We used standard engineering and geoscience methods, or a combination of methods, including performance analysis, volumetric analysis, and analogy, that we considered to be appropriate and necessary to establish the conclusions set forth herein. As in all aspects of oil and gas evaluation, there are uncertainties inherent in the interpretation of engineering and geoscience data; therefore, our conclusions necessarily represent only informed professional judgment.




Supporting data documenting this audit, along with data provided by MRC, are on file in our office. The technical person primarily responsible for conducting this audit meets the requirements regarding qualifications, independence, objectivity, and confidentiality set forth in the SPE Standards. G. Lance Binder, a Licensed Professional Engineer in the State of Texas, has been practicing consulting petroleum engineering at NSAI since 1983 and has over 5 years of prior industry experience. We are independent petroleum engineers, geologists, geophysicists, and petrophysicists; we do not own an interest in these properties nor are we employed on a contingent basis.

Sincerely,

NETHERLAND, SEWELL & ASSOCIATES, INC.
Texas Registered Engineering Firm F-2699


/s/ C.H. (Scott) Rees III
By:        
C.H. (Scott) Rees III, P.E.
Chairman and Chief Executive Officer




/s/ G. Lance Binder
By:        
G. Lance Binder, P.E. 61794
Executive Vice President


Date Signed: July 20, 2018


GLB:SDB

Please be advised that the digital document you are viewing is provided by Netherland, Sewell & Associates, Inc. (NSAI) as a convenience to our clients. The digital document is intended to be substantively the same as the original signed document maintained by NSAI. The digital document is subject to the parameters, limitations, and conditions stated in the original document. In the event of any differences between the digital document and the original document, the original document shall control and supersede the digital document.





CERTIFICATION OF QUALIFICATION



I, G. Lance Binder, Licensed Professional Engineer, 2100 Ross Avenue, Suite 2200, Dallas, Texas, hereby certify:

That I am an employee of Netherland, Sewell & Associates, Inc. in the position of Executive Vice President.

That I do not have, nor do I expect to receive, any direct or indirect interest in the securities of Matador Resources Company or its subsidiaries.

That I attended Purdue University and graduated in 1978 with a Bachelor of Science Degree in Chemical Engineering; that I am a Licensed Professional Engineer in the State of Texas, United States of America; and that I have in excess of 35 years of experience in petroleum engineering studies and evaluations.

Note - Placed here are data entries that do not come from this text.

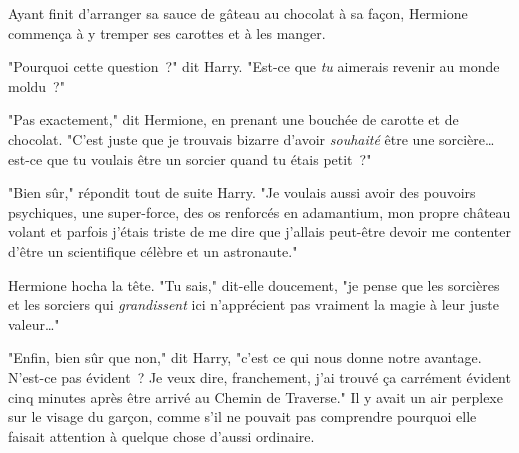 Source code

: Ayant finit d'arranger sa sauce de gâteau au chocolat à sa façon, Hermione commença à y tremper ses carottes et à les manger.

"Pourquoi cette question~?" dit Harry. "Est-ce que \emph{tu} aimerais revenir au monde moldu~?"

"Pas exactement," dit Hermione, en prenant une bouchée de carotte et de chocolat. "C'est juste que je trouvais bizarre d'avoir \emph{souhaité} être une sorcière… est-ce que tu voulais être un sorcier quand tu étais petit~?"

"Bien sûr," répondit tout de suite Harry. "Je voulais aussi avoir des pouvoirs psychiques, une super-force, des os renforcés en adamantium, mon propre château volant et parfois j'étais triste de me dire que j'allais peut-être devoir me contenter d'être un scientifique célèbre et un astronaute."

Hermione hocha la tête. "Tu sais," dit-elle doucement, "je pense que les sorcières et les sorciers qui \emph{grandissent} ici n'apprécient pas vraiment la magie à leur juste valeur…"

"Enfin, bien sûr que non," dit Harry, "c'est ce qui nous donne notre avantage. N'est-ce pas évident~? Je veux dire, franchement, j'ai trouvé ça carrément évident cinq minutes après être arrivé au Chemin de Traverse." Il y avait un air perplexe sur le visage du garçon, comme s'il ne pouvait pas comprendre pourquoi elle faisait attention à quelque chose d'aussi ordinaire. 

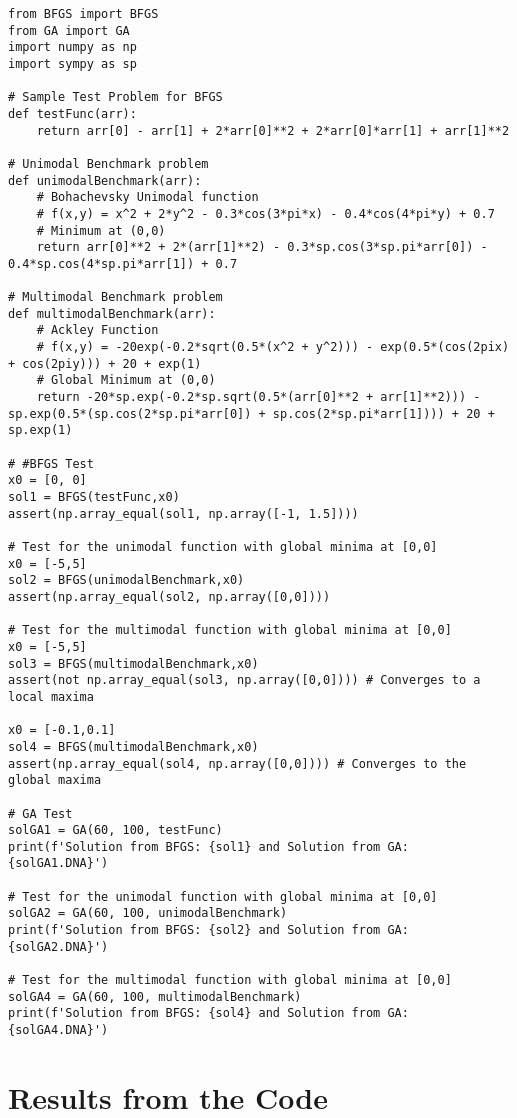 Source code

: \documentclass[12pt,a4paper,oneside]{paper} %
\begin{document}
\begin{verbatim}
from BFGS import BFGS
from GA import GA
import numpy as np
import sympy as sp

# Sample Test Problem for BFGS
def testFunc(arr):
    return arr[0] - arr[1] + 2*arr[0]**2 + 2*arr[0]*arr[1] + arr[1]**2

# Unimodal Benchmark problem
def unimodalBenchmark(arr):
    # Bohachevsky Unimodal function
    # f(x,y) = x^2 + 2*y^2 - 0.3*cos(3*pi*x) - 0.4*cos(4*pi*y) + 0.7
    # Minimum at (0,0)
    return arr[0]**2 + 2*(arr[1]**2) - 0.3*sp.cos(3*sp.pi*arr[0]) - 0.4*sp.cos(4*sp.pi*arr[1]) + 0.7

# Multimodal Benchmark problem
def multimodalBenchmark(arr):
    # Ackley Function
    # f(x,y) = -20exp(-0.2*sqrt(0.5*(x^2 + y^2))) - exp(0.5*(cos(2pix) + cos(2piy))) + 20 + exp(1)
    # Global Minimum at (0,0)
    return -20*sp.exp(-0.2*sp.sqrt(0.5*(arr[0]**2 + arr[1]**2))) - sp.exp(0.5*(sp.cos(2*sp.pi*arr[0]) + sp.cos(2*sp.pi*arr[1]))) + 20 + sp.exp(1)

# #BFGS Test
x0 = [0, 0]
sol1 = BFGS(testFunc,x0)
assert(np.array_equal(sol1, np.array([-1, 1.5])))

# Test for the unimodal function with global minima at [0,0]
x0 = [-5,5]
sol2 = BFGS(unimodalBenchmark,x0)
assert(np.array_equal(sol2, np.array([0,0])))

# Test for the multimodal function with global minima at [0,0]
x0 = [-5,5]
sol3 = BFGS(multimodalBenchmark,x0)
assert(not np.array_equal(sol3, np.array([0,0]))) # Converges to a local maxima

x0 = [-0.1,0.1]
sol4 = BFGS(multimodalBenchmark,x0)
assert(np.array_equal(sol4, np.array([0,0]))) # Converges to the global maxima

# GA Test
solGA1 = GA(60, 100, testFunc)
print(f'Solution from BFGS: {sol1} and Solution from GA: {solGA1.DNA}')

# Test for the unimodal function with global minima at [0,0]
solGA2 = GA(60, 100, unimodalBenchmark)
print(f'Solution from BFGS: {sol2} and Solution from GA: {solGA2.DNA}')

# Test for the multimodal function with global minima at [0,0]
solGA4 = GA(60, 100, multimodalBenchmark)
print(f'Solution from BFGS: {sol4} and Solution from GA: {solGA4.DNA}')
\end{verbatim}

\section{Results from the Code}
\end{document}
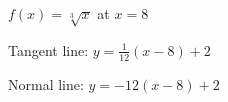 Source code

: {$f(x)=\sqrt[3]{x}$ at $x=8$
}
{Tangent line: $y = \frac{1}{12}(x-8) + 2$

Normal line: $y = -12(x-8)+2$
}
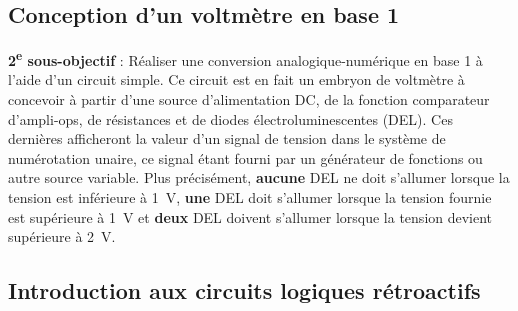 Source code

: \documentclass[canadien,12pt,oneside,letterpaper]{article}
\begin{document}
\subsection{Conception d'un voltmètre en base 1}

\noindent\textbf{2\textsuperscript{e} sous-objectif} : Réaliser une conversion analogique-numérique en base 1 à l'aide d'un circuit simple. Ce circuit est en fait un embryon de voltmètre à concevoir à partir d'une source d'alimentation DC, de la fonction comparateur d'ampli-ops, de résistances et de diodes électroluminescentes (DEL). Ces dernières afficheront la valeur d'un signal de tension dans le système de numérotation unaire, ce signal étant fourni par un générateur de fonctions ou autre source variable. Plus précisément, \textbf{aucune} DEL ne doit s'allumer lorsque la tension est inférieure à 1~V, \textbf{une} DEL doit s'allumer lorsque la tension fournie est supérieure à 1~V et \textbf{deux} DEL doivent s'allumer lorsque la tension devient supérieure à 2~V.

\subsection{Introduction aux circuits logiques rétroactifs}


\end{document}
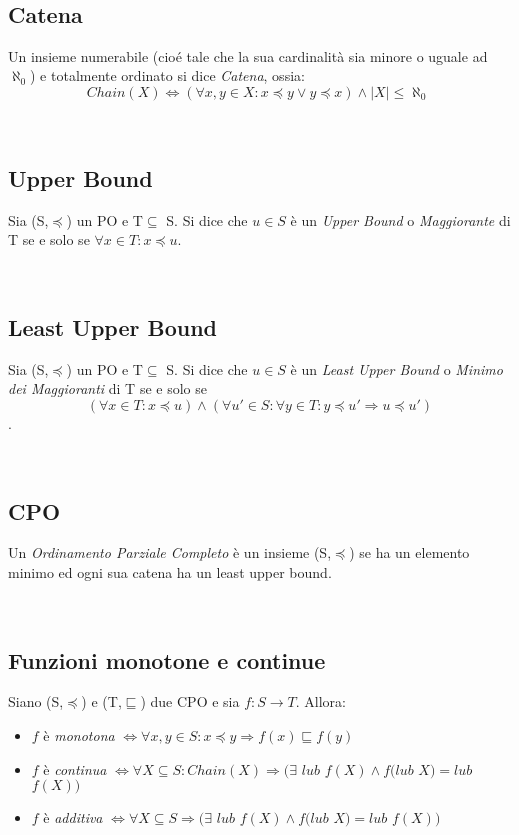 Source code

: \documentclass[a4paper, 10pt]{article} %
\begin{document}
\
\subsection{Catena}
\begin{definizione}[Catena]
  Un insieme numerabile (cioé tale che la sua cardinalità sia minore o uguale ad $\aleph_0 $) e totalmente ordinato si dice \emph{Catena}, ossia:
  $$ Chain(X) \Longleftrightarrow (\forall x,y \in X : x \preceq y \vee y \preceq x) \land |X| \leq \aleph_0 \ $$
\end{definizione}

\
\subsection{Upper Bound}
\begin{definizione}
  Sia (S,$\preceq$) un PO e T$\subseteq$ S. Si dice che $u \in S$ è un \emph{Upper Bound} o \emph{Maggiorante} di T se e solo se $ \forall x \in T : x \preceq u $.
\end{definizione}

\
\subsection{Least Upper Bound}
\begin{definizione}[Least Upper Bound]
  Sia (S,$\preceq$) un PO e T$\subseteq$ S. Si dice che $u \in S$ è un \emph{Least Upper Bound} o \emph{Minimo dei Maggioranti} di T se e solo se $$( \forall x \in T : x \preceq u ) \land (\forall u' \in S : \forall y \in T : y \preceq u' \Rightarrow u \preceq u') $$.
\end{definizione}

\
\subsection{CPO}
\begin{definizione}[CPO]
  Un \emph{Ordinamento Parziale Completo} è un insieme (S,$\preceq$) se ha un elemento minimo ed ogni sua catena ha un least upper bound.
\end{definizione}

\
\subsection{Funzioni monotone e continue}
\begin{definizione}
  Siano (S,$\preceq$) e (T,$\sqsubseteq$) due CPO e sia $ f:S\rightarrow T$. Allora:
  \begin{itemize}
  \item $f$ è \emph{monotona} $\Leftrightarrow \forall x,y \in S :
    x \preceq y \Rightarrow f(x) \sqsubseteq f(y)$
  \item $f$ è \emph{continua} $\Leftrightarrow \forall X \subseteq S : Chain(X) \Rightarrow (\exists$ $lub$ $f(X) \land f(lub$ $X) = lub$ $f(X))$
  \item $f$ è \emph{additiva} $\Leftrightarrow \forall X \subseteq S \Rightarrow (\exists$ $lub$ $f(X) \land f(lub$ $X) = lub$ $f(X))$
  \end{itemize}
\end{definizione}
\end{document}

By: /s/ G. Lance Binder     
G. Lance Binder, P.E.
Texas Registration No. 61794





Please be advised that the digital document you are viewing is provided by Netherland, Sewell & Associates, Inc. (NSAI) as a convenience to our clients. The digital document is intended to be substantively the same as the original signed document maintained by NSAI. The digital document is subject to the parameters, limitations, and conditions stated in the original document. In the event of any differences between the digital document and the original document, the original document shall control and supersede the digital document.